### WHAT THE EXERCISE ASKS
Return each line of the records below in which the string "Current" turns up.

### ENTRIES SHOWN
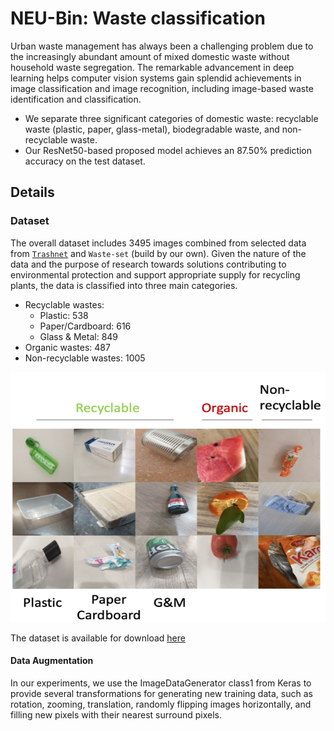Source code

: # NEU-Bin: Waste classification

Urban waste management has always been a challenging problem due to the increasingly abundant amount of mixed domestic waste without household waste segregation. The remarkable advancement in deep learning helps computer vision systems gain splendid achievements in image classification and image recognition, including image-based waste identification and classification. 
- We separate three significant categories of domestic waste: recyclable waste (plastic, paper, glass-metal), biodegradable waste, and non-recyclable waste.
- Our ResNet50-based proposed model achieves an 87.50% prediction accuracy on the test dataset.

## Details
### <a name="dataset"></a> Dataset

The overall dataset includes 3495 images combined from selected data from [`Trashnet`](https://github.com/garythung/trashnet) and `Waste-set` (build by our own). Given the nature of the data and the purpose of research towards solutions contributing to environmental protection and support appropriate supply for recycling plants, the data is classified into three main categories.

-	Recyclable wastes:
    - Plastic: 538
    - Paper/Cardboard: 616
    - Glass & Metal: 849
-	Organic wastes: 487
-	Non-recyclable wastes: 1005

<img src="https://github.com/209sontung/NEU-Bin/blob/main/img/dts.png" alt="alt text" width="600" height="400">

The dataset is available for download [here](https://drive.google.com/drive/folders/1KRGZJIS_D1aCTdalDG5ppjrW9HtQtCsC?usp=sharing)

#### <a name="preparing"></a> Data Augmentation

In our experiments, we use the ImageDataGenerator class1 from Keras to provide several transformations for generating new training data, such as rotation, zooming, translation, randomly flipping images horizontally, and filling new pixels with their nearest surround pixels.
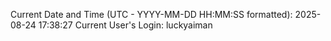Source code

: Current Date and Time (UTC - YYYY-MM-DD HH:MM:SS formatted): 2025-08-24 17:38:27
Current User's Login: luckyaiman
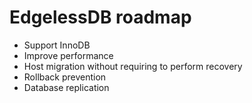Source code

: # EdgelessDB roadmap

<!-- ## Recently completed -->

<!-- ## Near-term and mid-term -->

<!-- ## Long-term -->

* Support InnoDB
* Improve performance
* Host migration without requiring to perform recovery
* Rollback prevention
* Database replication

### OUTPUT FOR THIS TASK
: Current Date and Time (UTC - YYYY-MM-DD HH:MM:SS formatted): 2025-08-24 17:38:27
Current User's Login: luckyaiman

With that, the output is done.